CIO of the US industrial heartland
Kost was CIO of Michigan between 1992 and 1996, and oversaw the laying of foundations that have subsequently seen the state’s government become massively efficient, and arguably the envy of its 49 sisters. His successors in Michigan’s state capital of Lansing have implemented a series of initiatives, including the creation of a Department of Information Technology. “The State has saved a lot of money on a huge scale,” Kost says. “The problem they’re facing is that departments don’t always feel they’re in control of their own destiny. That’s the perception, but not necessarily the reality.”
The creation of the state’s Department of IT in 2001 was well-timed, allowing Michigan to roll out efficiencies during a decade when economic recession arrived in the US, and the automobile industry suffered after the 9/11 attacks in New York City and Washington DC. So his decision to begin efforts to improve IT governance and efficiency in Michigan wasn’t reactive to an economic downturn in the state?

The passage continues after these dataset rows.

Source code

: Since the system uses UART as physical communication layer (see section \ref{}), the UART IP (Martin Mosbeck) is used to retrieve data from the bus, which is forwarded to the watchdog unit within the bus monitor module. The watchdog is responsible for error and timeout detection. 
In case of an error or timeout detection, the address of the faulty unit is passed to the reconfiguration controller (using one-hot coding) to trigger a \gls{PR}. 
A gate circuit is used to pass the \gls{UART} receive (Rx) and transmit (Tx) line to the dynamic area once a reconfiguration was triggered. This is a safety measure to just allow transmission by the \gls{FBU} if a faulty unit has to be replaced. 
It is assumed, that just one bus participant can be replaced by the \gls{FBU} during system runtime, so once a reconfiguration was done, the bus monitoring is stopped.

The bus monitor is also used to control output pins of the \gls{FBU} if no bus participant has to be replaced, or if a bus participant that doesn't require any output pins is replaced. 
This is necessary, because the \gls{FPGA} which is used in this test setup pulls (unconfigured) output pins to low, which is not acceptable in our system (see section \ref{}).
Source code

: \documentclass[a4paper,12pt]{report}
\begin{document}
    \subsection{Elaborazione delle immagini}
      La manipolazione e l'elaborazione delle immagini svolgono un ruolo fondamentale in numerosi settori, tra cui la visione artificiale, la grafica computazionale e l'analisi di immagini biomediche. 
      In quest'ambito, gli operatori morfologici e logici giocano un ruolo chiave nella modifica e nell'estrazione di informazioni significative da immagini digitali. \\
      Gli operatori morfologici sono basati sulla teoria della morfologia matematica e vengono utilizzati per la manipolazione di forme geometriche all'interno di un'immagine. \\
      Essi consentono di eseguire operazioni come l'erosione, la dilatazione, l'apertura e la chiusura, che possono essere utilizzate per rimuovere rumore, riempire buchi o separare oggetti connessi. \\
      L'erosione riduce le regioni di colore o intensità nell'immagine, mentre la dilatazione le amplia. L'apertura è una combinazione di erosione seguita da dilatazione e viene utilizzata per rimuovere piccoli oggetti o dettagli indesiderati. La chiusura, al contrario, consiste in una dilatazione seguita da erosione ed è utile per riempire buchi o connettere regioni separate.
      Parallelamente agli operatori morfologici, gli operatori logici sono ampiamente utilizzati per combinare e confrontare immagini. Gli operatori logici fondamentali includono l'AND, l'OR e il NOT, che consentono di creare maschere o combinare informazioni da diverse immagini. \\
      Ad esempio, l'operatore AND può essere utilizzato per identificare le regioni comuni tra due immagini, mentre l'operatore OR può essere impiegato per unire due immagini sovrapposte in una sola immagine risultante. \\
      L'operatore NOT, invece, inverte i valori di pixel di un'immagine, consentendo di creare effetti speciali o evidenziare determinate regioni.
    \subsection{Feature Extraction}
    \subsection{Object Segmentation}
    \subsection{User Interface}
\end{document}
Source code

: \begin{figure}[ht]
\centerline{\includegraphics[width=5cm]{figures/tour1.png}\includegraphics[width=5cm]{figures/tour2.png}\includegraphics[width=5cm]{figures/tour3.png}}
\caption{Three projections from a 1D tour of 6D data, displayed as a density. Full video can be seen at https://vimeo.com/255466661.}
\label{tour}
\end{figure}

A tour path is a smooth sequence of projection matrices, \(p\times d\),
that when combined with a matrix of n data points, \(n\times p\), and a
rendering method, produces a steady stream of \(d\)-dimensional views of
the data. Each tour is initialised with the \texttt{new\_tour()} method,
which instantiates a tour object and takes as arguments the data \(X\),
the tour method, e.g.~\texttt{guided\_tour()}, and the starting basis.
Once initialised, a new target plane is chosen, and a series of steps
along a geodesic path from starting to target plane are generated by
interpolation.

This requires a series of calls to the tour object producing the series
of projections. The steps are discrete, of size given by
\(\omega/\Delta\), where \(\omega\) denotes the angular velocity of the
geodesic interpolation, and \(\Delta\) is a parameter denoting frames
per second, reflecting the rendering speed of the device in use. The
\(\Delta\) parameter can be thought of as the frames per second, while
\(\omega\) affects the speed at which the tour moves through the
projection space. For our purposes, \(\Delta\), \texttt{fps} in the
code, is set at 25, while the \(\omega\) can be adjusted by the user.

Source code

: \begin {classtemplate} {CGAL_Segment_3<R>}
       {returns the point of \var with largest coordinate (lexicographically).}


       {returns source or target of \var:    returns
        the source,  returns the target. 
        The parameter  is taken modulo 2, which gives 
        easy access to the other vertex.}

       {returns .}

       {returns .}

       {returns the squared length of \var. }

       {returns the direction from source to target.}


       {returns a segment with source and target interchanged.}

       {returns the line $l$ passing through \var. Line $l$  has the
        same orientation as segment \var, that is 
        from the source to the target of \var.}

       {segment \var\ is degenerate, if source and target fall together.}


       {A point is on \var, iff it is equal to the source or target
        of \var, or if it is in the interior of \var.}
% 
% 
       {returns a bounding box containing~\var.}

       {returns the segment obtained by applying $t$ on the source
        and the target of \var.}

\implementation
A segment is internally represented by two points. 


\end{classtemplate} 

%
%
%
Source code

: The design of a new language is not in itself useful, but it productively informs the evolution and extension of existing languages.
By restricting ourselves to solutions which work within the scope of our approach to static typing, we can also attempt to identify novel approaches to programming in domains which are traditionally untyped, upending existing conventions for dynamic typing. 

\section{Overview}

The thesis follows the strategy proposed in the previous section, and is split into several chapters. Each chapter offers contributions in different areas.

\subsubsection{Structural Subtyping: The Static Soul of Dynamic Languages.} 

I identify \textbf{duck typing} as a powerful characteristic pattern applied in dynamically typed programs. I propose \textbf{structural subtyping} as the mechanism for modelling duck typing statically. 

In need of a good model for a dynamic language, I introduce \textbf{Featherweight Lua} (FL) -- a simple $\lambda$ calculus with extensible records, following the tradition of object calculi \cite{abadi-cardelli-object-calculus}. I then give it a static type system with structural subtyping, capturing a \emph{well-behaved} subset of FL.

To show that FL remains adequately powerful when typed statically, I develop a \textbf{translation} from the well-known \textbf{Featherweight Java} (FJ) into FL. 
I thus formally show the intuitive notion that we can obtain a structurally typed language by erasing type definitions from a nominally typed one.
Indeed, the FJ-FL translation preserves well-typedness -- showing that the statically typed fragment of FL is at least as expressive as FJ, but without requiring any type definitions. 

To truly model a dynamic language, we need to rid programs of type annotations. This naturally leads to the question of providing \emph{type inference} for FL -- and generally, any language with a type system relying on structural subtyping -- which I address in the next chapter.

Quite the opposite says Kost.
“At the time we started the efforts, Michigan was flush with cash; the governor tasked me with consolidation,” he says. Even now, as the global economy continues to wrestle with the aftermath of the worst recession for decades, the state isn’t resting on its laurels – and would sound familiar to Mr Suffolk in the Cabinet Office. “What Michigan is doing right now is currently doing a tendering process to find out can we create a state cloud infrastructure…”
If Palo Alto is the centre of private sector IT progression and innovation, it seems the state of Michigan is grasping the public sector initiative with both hands – and it has John Kost’s historical fingerprints all over it.